> _Work instruction_: In the entries that follow, find the word "observed" and report each line it is on.
Segment Open
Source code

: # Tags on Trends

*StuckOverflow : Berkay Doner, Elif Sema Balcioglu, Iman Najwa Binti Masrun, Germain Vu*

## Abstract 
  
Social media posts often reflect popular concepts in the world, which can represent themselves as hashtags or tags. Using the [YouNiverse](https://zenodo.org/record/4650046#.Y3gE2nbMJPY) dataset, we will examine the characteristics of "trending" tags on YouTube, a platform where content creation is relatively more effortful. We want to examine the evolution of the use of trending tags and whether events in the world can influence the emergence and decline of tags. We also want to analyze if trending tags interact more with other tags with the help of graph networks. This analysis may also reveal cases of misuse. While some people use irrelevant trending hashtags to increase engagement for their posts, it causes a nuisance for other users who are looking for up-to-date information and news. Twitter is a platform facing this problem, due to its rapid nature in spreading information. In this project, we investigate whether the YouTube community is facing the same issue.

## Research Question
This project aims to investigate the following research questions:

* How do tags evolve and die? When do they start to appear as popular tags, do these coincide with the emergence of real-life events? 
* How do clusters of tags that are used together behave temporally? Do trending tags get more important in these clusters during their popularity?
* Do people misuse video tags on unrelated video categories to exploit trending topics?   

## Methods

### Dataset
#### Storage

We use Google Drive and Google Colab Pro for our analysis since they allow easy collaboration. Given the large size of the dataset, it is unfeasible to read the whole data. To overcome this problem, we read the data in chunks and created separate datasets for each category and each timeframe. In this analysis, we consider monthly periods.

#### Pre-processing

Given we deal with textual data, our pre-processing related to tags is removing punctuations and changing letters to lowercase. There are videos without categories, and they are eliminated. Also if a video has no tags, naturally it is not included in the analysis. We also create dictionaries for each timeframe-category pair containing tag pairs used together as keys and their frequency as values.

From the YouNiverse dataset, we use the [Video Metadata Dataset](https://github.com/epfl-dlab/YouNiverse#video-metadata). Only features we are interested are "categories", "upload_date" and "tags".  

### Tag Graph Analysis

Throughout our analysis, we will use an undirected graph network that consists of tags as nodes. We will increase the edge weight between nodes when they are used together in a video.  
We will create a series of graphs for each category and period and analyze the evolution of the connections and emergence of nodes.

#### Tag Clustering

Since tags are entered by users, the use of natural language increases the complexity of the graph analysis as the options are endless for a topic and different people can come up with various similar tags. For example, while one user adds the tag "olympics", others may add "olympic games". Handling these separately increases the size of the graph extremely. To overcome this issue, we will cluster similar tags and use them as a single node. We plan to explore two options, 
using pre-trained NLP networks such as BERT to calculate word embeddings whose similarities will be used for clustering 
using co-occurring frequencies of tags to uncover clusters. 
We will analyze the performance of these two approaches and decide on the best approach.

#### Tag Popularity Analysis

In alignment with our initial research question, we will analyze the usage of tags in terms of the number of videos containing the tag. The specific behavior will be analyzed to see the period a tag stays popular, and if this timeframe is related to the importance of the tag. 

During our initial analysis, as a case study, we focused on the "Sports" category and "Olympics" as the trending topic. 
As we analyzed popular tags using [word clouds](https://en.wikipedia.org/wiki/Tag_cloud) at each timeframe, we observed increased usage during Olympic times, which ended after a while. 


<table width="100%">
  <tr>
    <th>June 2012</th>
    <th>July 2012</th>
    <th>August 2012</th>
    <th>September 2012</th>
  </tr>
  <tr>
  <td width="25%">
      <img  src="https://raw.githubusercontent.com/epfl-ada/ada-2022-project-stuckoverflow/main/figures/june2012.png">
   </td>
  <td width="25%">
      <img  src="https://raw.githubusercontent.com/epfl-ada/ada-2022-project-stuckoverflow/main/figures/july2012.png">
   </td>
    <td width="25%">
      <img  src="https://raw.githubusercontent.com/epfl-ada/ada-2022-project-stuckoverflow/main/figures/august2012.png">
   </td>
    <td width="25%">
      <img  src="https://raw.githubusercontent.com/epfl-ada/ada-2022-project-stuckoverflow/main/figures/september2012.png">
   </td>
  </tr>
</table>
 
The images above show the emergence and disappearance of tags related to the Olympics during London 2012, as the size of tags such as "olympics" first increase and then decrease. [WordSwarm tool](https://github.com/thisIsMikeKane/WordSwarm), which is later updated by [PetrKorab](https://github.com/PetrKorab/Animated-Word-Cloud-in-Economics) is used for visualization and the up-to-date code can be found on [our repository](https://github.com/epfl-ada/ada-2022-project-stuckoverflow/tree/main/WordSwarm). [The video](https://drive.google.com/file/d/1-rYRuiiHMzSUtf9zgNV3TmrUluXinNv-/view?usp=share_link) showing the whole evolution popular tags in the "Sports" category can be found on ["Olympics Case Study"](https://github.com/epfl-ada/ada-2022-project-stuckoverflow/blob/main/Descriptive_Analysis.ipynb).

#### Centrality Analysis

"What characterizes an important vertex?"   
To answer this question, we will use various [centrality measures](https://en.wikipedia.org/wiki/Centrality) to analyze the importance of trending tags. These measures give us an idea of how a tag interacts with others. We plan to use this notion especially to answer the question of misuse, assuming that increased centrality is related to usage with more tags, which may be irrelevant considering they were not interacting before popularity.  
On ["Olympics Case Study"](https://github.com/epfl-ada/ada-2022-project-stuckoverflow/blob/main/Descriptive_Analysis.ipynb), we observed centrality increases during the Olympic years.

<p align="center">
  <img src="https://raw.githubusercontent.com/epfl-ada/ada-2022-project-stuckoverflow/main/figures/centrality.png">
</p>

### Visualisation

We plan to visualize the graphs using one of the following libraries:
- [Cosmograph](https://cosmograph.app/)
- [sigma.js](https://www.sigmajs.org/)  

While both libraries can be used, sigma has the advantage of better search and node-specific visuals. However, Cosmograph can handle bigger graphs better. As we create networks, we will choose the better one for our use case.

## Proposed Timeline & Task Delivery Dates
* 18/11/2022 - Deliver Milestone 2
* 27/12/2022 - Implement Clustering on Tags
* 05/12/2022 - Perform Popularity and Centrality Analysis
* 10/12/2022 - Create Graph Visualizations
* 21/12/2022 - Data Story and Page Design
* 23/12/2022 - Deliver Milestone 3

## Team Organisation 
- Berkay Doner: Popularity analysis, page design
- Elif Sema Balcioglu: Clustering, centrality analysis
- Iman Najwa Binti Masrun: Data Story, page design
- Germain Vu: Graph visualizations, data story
Segment Closed
> _Your solution_:
As we analyzed popular tags using [word clouds](https://en.wikipedia.org/wiki/Tag_cloud) at each timeframe, we observed increased usage during Olympic times, which ended after a while. 
On ["Olympics Case Study"](https://github.com/epfl-ada/ada-2022-project-stuckoverflow/blob/main/Descriptive_Analysis.ipynb), we observed centrality increases during the Olympic years.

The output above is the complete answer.